Mon Nov 26, 2018 2:02 am

DavidS wrote:
Sun Nov 18, 2018 12:05 pm
Nice Pie chart of Pi performance. Though do you think it is fair to include the single core boards in benchmarks designed for thesting multi-processor performance? Seems to me that that is unfair as it does not show the improvement in performance for the CPU directly (will have an extreme increase when jumping to 4 cores, that is much greater than the improvment in performance of the CPU (one core)).

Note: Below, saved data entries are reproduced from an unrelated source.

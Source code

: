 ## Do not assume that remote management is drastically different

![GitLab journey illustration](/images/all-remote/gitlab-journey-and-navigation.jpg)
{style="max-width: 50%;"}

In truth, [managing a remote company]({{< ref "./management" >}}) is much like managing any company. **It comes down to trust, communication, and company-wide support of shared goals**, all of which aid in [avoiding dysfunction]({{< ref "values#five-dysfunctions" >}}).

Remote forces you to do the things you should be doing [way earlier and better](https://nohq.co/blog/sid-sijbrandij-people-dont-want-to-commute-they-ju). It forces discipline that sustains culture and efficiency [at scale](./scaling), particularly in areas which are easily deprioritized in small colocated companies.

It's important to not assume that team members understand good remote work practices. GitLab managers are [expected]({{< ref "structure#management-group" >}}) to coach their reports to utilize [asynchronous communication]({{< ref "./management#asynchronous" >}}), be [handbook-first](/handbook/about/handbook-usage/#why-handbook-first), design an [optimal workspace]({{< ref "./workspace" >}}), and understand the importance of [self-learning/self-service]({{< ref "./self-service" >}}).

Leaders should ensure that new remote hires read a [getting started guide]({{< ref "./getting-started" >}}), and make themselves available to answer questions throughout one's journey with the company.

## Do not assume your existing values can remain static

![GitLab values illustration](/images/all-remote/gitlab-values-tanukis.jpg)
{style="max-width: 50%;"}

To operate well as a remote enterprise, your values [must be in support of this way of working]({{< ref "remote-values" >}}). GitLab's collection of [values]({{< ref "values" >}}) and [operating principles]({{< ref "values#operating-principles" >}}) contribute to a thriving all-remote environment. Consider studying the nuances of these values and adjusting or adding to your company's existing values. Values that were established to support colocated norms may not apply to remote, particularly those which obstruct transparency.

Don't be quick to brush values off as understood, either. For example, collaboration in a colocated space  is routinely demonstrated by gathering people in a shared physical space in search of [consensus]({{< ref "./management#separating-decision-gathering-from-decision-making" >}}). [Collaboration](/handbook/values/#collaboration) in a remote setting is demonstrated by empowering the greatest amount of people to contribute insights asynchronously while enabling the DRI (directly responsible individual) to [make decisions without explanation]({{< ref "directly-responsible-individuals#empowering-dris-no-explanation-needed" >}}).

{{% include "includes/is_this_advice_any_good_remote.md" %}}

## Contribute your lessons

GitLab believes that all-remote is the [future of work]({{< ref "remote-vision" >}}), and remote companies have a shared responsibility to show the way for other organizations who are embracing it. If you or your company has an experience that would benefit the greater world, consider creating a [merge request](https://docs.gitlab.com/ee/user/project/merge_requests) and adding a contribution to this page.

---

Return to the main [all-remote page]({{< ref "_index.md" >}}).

You will find that there is still a large improvment in performance going from ARMv6 to ARMv7, and again from ARMv7 to ARMv7, even if runnign the same code at the same clock for every component on the board (SDRAM, ARM CPU's, VideoCore IV, etc). That I think a better comparison between these systems.
Here is a Pi pie chart comparing the single-core speeds of the different Pi computers using the serial versions of the benchmark codes.

Image

Note that the gap in performance between the Zero and the Pi 2B has narrowed considerably with the Zero even outperforming the 2B in the prime sieve benchmark due to the faster clock speed. This is reminiscent of how the 8-core 3Ghz Ryzen 7 outperformed the 12-core 2.4GHz Xeon for the prime sieve in the pie chart posted earlier. In that case, the clock speed of the Ryzen as well as architectural differences made up for having fewer cores.